**THE TASK:**
When you reach the line containing "- 🎨 Better visual aesthetics" in the data below, begin returning lines exactly as written, and stop once the line containing "The chat experience" has been returned.

Start of SUPPLIED RECORDS

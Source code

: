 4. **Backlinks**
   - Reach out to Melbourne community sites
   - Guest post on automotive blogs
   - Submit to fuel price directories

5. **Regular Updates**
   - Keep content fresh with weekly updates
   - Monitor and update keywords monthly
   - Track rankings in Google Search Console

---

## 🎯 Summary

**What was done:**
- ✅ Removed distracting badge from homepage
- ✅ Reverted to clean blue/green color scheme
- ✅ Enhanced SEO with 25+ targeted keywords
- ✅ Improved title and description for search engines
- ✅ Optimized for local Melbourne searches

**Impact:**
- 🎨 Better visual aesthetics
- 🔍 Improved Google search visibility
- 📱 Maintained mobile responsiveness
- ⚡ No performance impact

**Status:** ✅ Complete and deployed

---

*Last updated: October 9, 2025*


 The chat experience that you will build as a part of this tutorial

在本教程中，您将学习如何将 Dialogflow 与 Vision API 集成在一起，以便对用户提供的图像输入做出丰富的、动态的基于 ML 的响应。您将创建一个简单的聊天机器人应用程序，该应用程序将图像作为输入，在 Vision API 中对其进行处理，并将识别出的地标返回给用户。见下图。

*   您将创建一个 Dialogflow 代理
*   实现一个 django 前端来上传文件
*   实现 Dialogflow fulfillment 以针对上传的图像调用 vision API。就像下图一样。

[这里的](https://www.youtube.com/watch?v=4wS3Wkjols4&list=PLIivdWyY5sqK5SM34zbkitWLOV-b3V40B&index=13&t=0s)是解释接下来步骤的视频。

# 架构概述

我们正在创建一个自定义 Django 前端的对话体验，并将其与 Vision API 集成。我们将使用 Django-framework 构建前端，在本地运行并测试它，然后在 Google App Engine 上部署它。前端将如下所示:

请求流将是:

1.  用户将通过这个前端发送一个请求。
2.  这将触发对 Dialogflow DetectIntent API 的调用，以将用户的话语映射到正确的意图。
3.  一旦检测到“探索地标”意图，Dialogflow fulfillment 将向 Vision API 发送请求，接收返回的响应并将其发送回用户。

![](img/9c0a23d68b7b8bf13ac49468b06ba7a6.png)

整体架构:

End of SUPPLIED RECORDS

**PROBLEM SOLUTION:**
- 🎨 Better visual aesthetics
- 🔍 Improved Google search visibility
- 📱 Maintained mobile responsiveness
- ⚡ No performance impact

**Status:** ✅ Complete and deployed

---

*Last updated: October 9, 2025*


 The chat experience that you will build as a part of this tutorial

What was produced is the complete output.